What you should do:
Please give again, exactly and in full, each line from the one holding "以下是一些行之有效的方法：" to the end of the listing.

Material shown:
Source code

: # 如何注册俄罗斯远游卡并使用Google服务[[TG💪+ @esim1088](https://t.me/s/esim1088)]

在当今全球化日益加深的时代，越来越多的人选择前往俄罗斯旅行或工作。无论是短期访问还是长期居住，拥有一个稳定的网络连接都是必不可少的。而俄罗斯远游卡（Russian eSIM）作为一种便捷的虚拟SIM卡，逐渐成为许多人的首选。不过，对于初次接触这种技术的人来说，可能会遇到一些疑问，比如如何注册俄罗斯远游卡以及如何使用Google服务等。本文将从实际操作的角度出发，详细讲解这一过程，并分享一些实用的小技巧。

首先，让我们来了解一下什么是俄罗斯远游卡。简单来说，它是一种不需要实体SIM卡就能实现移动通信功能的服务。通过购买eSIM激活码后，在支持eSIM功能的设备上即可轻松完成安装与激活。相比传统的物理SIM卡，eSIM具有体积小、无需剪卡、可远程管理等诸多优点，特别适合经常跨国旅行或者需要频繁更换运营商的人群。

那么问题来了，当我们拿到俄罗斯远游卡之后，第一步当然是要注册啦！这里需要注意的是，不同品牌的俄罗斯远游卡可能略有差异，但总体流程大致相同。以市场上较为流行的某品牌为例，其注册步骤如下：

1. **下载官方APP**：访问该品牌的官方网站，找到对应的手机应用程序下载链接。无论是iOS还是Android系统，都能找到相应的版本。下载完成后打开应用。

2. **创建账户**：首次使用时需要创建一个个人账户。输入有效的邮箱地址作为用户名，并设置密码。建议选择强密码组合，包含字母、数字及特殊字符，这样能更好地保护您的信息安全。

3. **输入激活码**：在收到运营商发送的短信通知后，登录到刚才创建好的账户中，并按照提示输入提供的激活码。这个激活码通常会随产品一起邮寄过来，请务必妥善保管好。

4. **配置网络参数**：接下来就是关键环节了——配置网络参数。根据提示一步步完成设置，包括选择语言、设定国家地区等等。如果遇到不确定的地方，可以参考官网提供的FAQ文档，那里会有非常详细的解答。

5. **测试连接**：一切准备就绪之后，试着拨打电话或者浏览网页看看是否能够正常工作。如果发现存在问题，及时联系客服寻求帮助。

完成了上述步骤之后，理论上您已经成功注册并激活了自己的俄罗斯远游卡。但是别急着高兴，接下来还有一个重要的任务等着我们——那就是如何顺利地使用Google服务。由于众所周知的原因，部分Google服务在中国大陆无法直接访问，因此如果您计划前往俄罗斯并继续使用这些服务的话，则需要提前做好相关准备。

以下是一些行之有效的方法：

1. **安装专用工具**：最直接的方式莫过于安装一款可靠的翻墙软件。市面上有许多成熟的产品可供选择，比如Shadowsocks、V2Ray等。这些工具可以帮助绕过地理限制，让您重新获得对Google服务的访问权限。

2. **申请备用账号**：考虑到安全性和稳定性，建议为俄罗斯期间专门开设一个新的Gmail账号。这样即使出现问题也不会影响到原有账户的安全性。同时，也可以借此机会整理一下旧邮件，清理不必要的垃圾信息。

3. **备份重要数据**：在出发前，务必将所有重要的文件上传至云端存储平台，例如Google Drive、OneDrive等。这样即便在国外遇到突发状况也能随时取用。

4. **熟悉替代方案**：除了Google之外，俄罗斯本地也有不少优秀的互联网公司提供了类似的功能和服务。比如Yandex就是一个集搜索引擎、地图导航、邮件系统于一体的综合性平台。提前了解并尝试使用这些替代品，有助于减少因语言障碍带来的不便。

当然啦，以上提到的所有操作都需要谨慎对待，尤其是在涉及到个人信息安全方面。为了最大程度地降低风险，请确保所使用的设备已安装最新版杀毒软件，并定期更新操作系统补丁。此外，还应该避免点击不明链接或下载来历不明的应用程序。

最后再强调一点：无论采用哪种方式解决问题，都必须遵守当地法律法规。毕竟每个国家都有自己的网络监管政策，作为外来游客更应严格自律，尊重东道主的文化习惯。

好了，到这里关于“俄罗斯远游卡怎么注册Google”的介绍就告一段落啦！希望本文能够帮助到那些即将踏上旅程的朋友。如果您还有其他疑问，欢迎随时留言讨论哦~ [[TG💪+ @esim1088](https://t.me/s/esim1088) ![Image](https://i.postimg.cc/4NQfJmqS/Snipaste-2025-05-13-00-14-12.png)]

Task solution:
以下是一些行之有效的方法：

1. **安装专用工具**：最直接的方式莫过于安装一款可靠的翻墙软件。市面上有许多成熟的产品可供选择，比如Shadowsocks、V2Ray等。这些工具可以帮助绕过地理限制，让您重新获得对Google服务的访问权限。

2. **申请备用账号**：考虑到安全性和稳定性，建议为俄罗斯期间专门开设一个新的Gmail账号。这样即使出现问题也不会影响到原有账户的安全性。同时，也可以借此机会整理一下旧邮件，清理不必要的垃圾信息。

3. **备份重要数据**：在出发前，务必将所有重要的文件上传至云端存储平台，例如Google Drive、OneDrive等。这样即便在国外遇到突发状况也能随时取用。

4. **熟悉替代方案**：除了Google之外，俄罗斯本地也有不少优秀的互联网公司提供了类似的功能和服务。比如Yandex就是一个集搜索引擎、地图导航、邮件系统于一体的综合性平台。提前了解并尝试使用这些替代品，有助于减少因语言障碍带来的不便。

当然啦，以上提到的所有操作都需要谨慎对待，尤其是在涉及到个人信息安全方面。为了最大程度地降低风险，请确保所使用的设备已安装最新版杀毒软件，并定期更新操作系统补丁。此外，还应该避免点击不明链接或下载来历不明的应用程序。

最后再强调一点：无论采用哪种方式解决问题，都必须遵守当地法律法规。毕竟每个国家都有自己的网络监管政策，作为外来游客更应严格自律，尊重东道主的文化习惯。

好了，到这里关于“俄罗斯远游卡怎么注册Google”的介绍就告一段落啦！希望本文能够帮助到那些即将踏上旅程的朋友。如果您还有其他疑问，欢迎随时留言讨论哦~ [[TG💪+ @esim1088](https://t.me/s/esim1088) ![Image](https://i.postimg.cc/4NQfJmqS/Snipaste-2025-05-13-00-14-12.png)]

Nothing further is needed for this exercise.